---------- Data in this exercise ----------
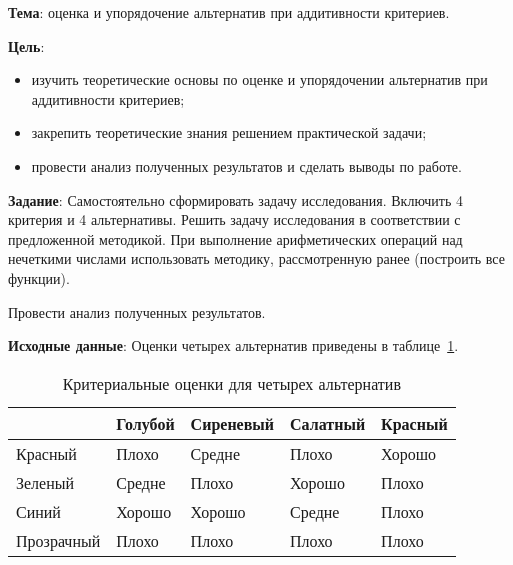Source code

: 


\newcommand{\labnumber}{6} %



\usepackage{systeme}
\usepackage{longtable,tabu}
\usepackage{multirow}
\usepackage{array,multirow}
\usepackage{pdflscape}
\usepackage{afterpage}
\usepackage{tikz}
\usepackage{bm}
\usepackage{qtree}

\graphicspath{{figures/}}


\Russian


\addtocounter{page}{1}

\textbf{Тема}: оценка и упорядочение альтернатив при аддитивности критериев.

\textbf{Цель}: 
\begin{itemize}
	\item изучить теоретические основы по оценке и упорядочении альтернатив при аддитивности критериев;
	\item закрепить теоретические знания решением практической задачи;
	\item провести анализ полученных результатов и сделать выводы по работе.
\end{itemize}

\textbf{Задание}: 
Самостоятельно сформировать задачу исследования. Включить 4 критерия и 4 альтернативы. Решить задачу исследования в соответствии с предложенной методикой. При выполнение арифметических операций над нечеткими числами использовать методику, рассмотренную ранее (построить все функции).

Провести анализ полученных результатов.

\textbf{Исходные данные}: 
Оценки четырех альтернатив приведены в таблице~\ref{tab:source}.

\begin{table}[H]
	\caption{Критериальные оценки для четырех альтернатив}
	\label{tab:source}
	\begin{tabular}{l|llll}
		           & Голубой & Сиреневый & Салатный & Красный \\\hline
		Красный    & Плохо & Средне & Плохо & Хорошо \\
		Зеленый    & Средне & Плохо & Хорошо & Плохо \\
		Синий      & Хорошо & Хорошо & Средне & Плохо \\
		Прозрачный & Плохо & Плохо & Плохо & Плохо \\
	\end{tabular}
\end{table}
----------
---------- Data in this exercise ----------
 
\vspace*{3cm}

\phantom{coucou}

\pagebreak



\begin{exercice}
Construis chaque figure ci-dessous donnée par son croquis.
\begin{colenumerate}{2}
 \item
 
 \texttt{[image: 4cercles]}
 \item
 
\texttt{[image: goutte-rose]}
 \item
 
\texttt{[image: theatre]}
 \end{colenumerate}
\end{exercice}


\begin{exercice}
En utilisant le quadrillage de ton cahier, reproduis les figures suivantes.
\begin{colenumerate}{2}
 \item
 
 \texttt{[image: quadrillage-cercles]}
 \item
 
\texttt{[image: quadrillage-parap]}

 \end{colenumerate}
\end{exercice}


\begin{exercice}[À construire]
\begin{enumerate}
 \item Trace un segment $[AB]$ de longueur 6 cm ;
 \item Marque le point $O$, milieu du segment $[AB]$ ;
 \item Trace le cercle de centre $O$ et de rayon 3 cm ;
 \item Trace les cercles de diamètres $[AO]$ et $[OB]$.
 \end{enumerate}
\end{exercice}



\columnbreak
----------
▶ Description of the task:
Lines with "анализ": copy every one of them from the listing above.

▶ Finished task:
	\item провести анализ полученных результатов и сделать выводы по работе.
Провести анализ полученных результатов.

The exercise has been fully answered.